STORED DATA:

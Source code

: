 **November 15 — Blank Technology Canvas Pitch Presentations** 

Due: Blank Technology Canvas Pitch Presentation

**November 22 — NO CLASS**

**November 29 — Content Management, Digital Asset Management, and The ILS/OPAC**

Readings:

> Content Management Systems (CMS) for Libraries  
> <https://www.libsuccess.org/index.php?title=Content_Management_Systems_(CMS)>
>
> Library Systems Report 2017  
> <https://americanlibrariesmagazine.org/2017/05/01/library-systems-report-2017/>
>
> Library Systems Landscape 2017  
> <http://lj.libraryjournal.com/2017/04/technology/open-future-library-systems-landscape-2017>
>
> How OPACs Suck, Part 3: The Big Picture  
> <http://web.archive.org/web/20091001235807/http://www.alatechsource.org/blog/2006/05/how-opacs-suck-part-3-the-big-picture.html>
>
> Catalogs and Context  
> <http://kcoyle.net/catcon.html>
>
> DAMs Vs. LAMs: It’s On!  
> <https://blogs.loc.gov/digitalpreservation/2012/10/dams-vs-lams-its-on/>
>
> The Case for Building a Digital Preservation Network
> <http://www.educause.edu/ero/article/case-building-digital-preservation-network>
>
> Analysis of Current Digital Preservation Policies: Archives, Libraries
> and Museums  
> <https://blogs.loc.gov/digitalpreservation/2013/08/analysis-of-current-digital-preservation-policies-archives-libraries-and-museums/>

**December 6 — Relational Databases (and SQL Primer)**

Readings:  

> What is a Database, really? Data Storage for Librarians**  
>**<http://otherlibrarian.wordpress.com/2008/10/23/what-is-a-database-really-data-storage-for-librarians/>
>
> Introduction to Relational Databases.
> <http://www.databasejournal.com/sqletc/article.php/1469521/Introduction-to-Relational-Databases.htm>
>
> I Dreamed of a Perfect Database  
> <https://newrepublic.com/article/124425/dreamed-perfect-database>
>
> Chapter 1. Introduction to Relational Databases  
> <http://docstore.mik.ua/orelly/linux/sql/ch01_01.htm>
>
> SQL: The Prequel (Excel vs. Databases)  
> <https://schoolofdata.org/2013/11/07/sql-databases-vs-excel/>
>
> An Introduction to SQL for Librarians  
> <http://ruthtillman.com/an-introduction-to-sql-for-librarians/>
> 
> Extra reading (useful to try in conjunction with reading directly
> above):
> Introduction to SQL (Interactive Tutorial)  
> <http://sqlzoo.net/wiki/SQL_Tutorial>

--

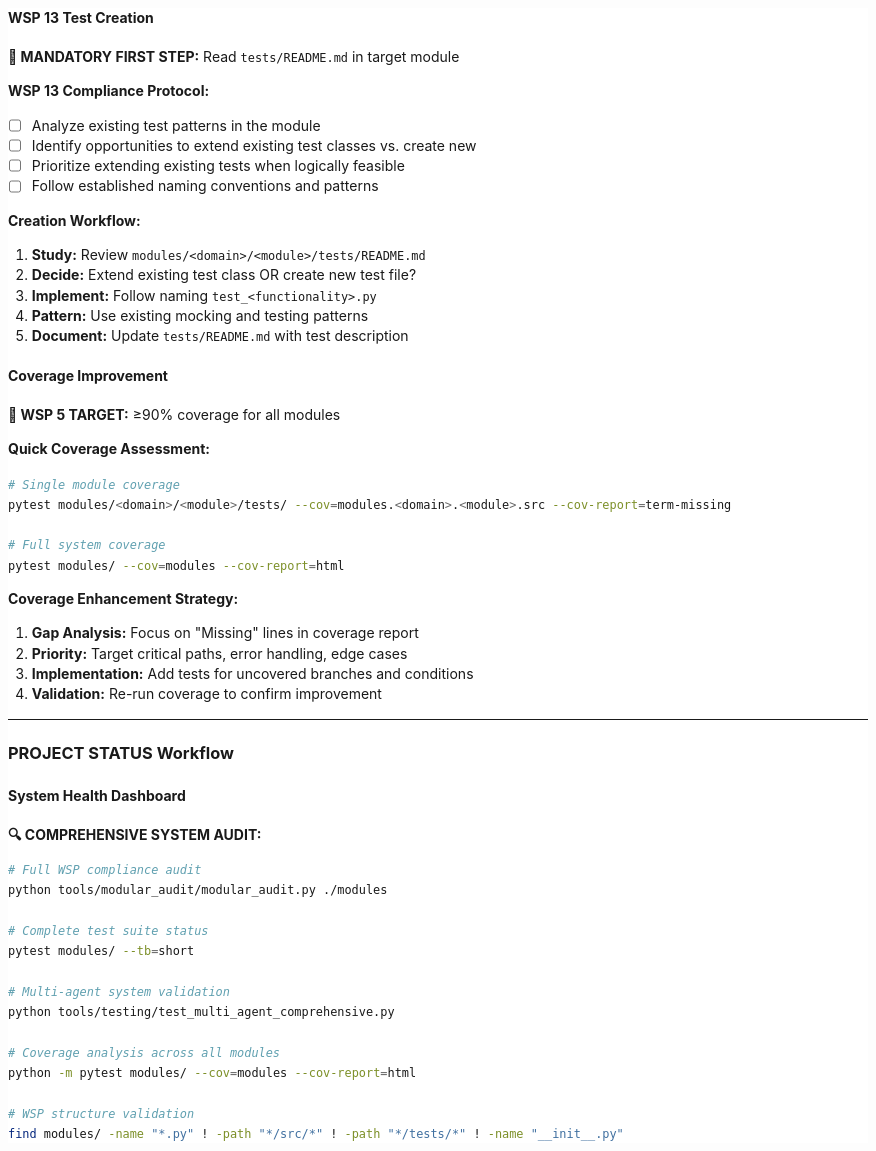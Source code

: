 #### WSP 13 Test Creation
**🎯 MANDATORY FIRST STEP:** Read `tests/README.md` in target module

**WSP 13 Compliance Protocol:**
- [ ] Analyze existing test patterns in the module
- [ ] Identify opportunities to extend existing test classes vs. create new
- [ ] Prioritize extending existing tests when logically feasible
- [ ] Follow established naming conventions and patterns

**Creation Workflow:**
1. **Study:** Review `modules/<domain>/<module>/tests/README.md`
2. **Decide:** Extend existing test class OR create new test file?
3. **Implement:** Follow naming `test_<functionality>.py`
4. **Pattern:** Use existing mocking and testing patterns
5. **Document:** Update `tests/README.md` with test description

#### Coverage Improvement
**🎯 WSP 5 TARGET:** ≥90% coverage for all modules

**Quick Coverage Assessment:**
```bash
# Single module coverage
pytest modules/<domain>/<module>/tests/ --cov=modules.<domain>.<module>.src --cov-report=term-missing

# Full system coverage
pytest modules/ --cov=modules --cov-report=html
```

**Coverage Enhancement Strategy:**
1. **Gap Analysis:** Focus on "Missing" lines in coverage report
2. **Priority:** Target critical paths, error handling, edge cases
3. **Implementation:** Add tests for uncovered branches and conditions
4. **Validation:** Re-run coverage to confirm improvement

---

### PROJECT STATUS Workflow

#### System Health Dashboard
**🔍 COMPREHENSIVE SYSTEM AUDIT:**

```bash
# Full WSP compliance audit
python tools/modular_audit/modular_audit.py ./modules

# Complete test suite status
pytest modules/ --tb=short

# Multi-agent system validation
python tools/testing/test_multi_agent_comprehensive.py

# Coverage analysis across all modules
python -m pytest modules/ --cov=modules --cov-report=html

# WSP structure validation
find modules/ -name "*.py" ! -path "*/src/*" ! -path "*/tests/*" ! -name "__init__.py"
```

EXERCISE PROMPT: Within the material above, find the lines that hold "Pitch" and report only how many there are.

RESULT OF THE TASK: 2